**Problem requirements**
Search the material below for the word "yarn" and copy every line in which it occurs.

**Source material**

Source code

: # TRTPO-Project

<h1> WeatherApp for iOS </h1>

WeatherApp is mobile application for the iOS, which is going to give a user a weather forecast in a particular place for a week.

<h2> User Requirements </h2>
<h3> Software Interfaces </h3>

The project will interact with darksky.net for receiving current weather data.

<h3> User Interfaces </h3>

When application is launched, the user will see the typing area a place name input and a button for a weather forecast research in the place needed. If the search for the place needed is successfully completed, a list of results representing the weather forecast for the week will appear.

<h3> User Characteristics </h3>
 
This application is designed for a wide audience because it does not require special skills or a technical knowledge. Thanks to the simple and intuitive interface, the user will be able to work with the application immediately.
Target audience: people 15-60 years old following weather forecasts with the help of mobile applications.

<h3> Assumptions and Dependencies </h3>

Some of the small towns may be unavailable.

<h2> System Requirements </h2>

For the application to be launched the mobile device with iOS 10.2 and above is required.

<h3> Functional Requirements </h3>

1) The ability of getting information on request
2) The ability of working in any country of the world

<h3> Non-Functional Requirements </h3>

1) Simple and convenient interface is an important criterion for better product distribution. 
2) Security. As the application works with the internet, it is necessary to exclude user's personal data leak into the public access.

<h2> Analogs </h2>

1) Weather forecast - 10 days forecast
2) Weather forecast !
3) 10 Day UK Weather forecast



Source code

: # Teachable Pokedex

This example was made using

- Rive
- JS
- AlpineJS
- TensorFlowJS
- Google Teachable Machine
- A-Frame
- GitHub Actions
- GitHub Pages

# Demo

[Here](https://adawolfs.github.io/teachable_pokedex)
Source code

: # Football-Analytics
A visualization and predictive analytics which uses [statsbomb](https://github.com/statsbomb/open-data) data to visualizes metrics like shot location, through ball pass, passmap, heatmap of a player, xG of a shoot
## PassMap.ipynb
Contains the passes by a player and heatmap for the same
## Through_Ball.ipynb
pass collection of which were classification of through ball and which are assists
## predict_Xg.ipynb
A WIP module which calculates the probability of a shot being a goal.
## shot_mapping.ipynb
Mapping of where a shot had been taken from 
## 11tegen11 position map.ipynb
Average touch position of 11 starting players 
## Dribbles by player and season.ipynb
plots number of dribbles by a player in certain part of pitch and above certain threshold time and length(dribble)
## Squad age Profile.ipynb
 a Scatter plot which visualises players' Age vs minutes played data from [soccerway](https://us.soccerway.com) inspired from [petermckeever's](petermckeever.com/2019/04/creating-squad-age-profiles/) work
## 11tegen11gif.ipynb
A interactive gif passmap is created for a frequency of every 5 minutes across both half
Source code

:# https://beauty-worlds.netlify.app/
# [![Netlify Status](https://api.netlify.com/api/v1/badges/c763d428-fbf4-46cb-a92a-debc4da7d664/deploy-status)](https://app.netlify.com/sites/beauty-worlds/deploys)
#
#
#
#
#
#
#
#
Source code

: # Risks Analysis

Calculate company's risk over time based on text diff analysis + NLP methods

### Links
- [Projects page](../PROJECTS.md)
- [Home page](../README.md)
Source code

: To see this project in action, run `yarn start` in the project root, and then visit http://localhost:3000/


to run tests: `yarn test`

**Exercise result**
: To see this project in action, run `yarn start` in the project root, and then visit http://localhost:3000/
to run tests: `yarn test`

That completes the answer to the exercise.